DeeperUnderstanding said:


> I think the general problem with the 23 year old paired with the 37.5 year old is simply that the 23 year old is too immature. I can give you a real life example of a friend of the family, who met his now wife when she was around 23 and he was pushing 40. She's my age, and they have two kids and are a happy family.
> 
> My example is different than yours, though, because his wife never manipulated him into doing anything. Sounds like the 23 year old still has some growing up to do, and the 37 year old needs to find someone else (younger or older, doesn't matter) who better fits him.
> 
> I can give you other examples of happy marriages that are 25+ years apart, and there is no manipulation or one person trying to get the other person because of sex. Whoever said that, stop subscribing to what TV and entertainment shoves down your throat.

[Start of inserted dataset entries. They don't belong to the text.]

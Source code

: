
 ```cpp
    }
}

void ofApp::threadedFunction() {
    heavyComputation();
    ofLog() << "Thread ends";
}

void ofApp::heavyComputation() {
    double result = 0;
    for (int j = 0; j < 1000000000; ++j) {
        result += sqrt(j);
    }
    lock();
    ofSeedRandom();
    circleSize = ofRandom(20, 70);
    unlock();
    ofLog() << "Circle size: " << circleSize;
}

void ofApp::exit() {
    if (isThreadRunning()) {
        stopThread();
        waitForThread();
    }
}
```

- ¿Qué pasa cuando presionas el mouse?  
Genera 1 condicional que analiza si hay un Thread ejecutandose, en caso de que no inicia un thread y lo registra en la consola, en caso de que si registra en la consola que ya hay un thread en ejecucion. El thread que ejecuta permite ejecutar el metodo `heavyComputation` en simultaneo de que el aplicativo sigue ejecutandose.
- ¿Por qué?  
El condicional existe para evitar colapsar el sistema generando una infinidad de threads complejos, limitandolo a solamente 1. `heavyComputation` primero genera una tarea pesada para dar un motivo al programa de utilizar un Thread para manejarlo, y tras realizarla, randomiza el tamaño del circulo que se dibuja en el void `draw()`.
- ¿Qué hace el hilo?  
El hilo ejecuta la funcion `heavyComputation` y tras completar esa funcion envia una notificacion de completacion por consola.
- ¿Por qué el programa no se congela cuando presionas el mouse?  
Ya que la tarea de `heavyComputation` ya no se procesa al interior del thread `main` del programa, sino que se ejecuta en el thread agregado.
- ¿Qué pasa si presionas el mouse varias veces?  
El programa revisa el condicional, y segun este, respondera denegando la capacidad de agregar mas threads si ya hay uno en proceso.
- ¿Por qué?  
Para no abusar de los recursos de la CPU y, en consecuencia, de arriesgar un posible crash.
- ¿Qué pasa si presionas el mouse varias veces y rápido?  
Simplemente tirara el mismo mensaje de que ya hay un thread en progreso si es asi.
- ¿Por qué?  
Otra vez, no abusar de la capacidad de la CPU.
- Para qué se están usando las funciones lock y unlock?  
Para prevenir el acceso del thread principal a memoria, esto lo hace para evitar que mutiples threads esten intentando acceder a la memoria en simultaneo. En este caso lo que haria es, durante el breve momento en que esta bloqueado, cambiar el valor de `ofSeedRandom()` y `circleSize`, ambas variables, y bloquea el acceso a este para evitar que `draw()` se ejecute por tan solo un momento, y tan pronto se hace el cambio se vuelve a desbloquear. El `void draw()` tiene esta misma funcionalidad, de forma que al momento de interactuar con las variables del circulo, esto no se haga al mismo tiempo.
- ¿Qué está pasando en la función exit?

Yeah, of course there are cases of success. But overall, 23 year old girls aren't going to stick with a guy nearing 40 for all that long. (And I am not including the cases of rich older guy with a mansion and money of course..but those cases have their own issues as well).

This girl has taken this guy from being a very intelligent, independent person to someone who acts like they are in high school. His previous commendable social graces have gone out the window. Now you can't even have a 3 minute conversation with the guy without his girl interrupting or diverting his attention. It's like SHE has to be the focus constantly and it's incredibly immature and boring.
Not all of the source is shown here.